Herinneringen vervagen en de ééndagsroem vergaat
De sporen die wij heden trekken zijn morgen alweer verwaaid
Maar in ons leeft 't verlangen dat er iets van onszelf achterblijft
een voetafdruk op de oever voordat de stroom ons wegvoert.
Enkel wat graffiti dat zich van de grijze muur aftekent
zoals een kreet die zeggen wil: "Kijk hier, ik heb bestaan!"
Wat mij aan moed gebleven is verzamel ik en in de duisternis
spuit ik het woord "Hoop" op de muren van mijn tijd.
De harten zijn gesloten, de blikken leeg en kil.
Broederschap geeft zich over aan tweedracht en geweld
En er is zoveel nood en zorgen vlak voor onze deur
en een lachend kind zien wij staan tegenover tien huilende.
De hemel heeft zich afgewend, het vertrouwen heeft afgedaan
Soms lijkt 't wel of ik alle lasten op mijn schouders draag.
Maar uit diepe onmacht en uit droefheid
spuit ik het woord "Hoop" op de muren van mijn tijd.
Alom regeert de waanzin, rondom komt de vloed op.
De wereld barst uit z'n voegen en nog heb ik 't over moed.

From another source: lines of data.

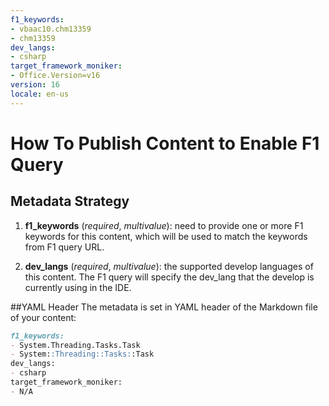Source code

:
 ```yaml
---
f1_keywords:
- vbaac10.chm13359
- chm13359
dev_langs:
- csharp
target_framework_moniker:
- Office.Version=v16
version: 16
locale: en-us
---
```



# How To Publish Content to Enable F1 Query

## Metadata Strategy
1. **f1_keywords** (_required_, _multivalue_): need to provide one or more F1 keywords for this content, which will be used to match the keywords from F1 query URL.

2. **dev_langs** (_required_, _multivalue_): the supported develop languages of this content. The F1 query will specify the dev_lang that the develop is currently using in the IDE. 


##YAML Header
The metadata is set in YAML header of the Markdown file of your content:

```md
f1_keywords:
- System.Threading.Tasks.Task
- System::Threading::Tasks::Task
dev_langs:
- csharp
target_framework_moniker:
- N/A
```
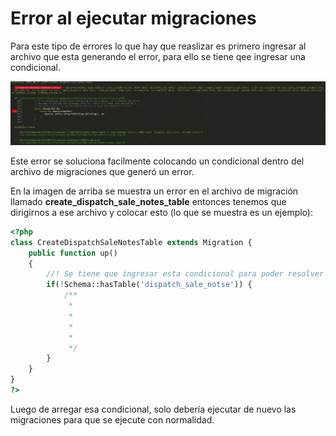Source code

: # Error al ejecutar migraciones

Para este tipo de errores lo que hay que reaslizar es primero ingresar al archivo que esta generando el error, para ello se tiene qee ingresar una condicional.

![Alt text](img/error-migracion.png)

Este error se soluciona facilmente colocando un condicional dentro del archivo de migraciones que generó un error.

En la imagen de arriba se muestra un error en el archivo de migración llamado **create_dispatch_sale_notes_table** entonces tenemos que dirigirnos a ese archivo y colocar esto (lo que se muestra es un ejemplo): 

```php title="migrations/2022-05-24-create_dispatch_sale_notes_table.php"
<?php 
class CreateDispatchSaleNotesTable extends Migration {
    public function up()
    {
        //! Se tiene que ingresar esta condicional para poder resolver el problema
        if(!Schema::hasTable('dispatch_sale_notse')) {
            /**
             * 
             * 
             * 
             * 
             */
        }
    }
}
?>
```

Luego de arregar esa condicional, solo debería ejecutar de nuevo las migraciones para que se ejecute con normalidad.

Wij dwalen in de duisternis, en toch is er nog wat licht:
Een tegenlicht van menselijkheid dat ik niet over 't hoofd zie.
En wanneer er op mijn grafsteen het onkruid brutaal wiegt in de wind
en de woorden "Voor eeuwig herinnerd" overwoekerd zijn,
Blijft er tussen de leuzen van Haat en Bitterheid
misschien ook het woord "Hoop" op de muren van die tijd.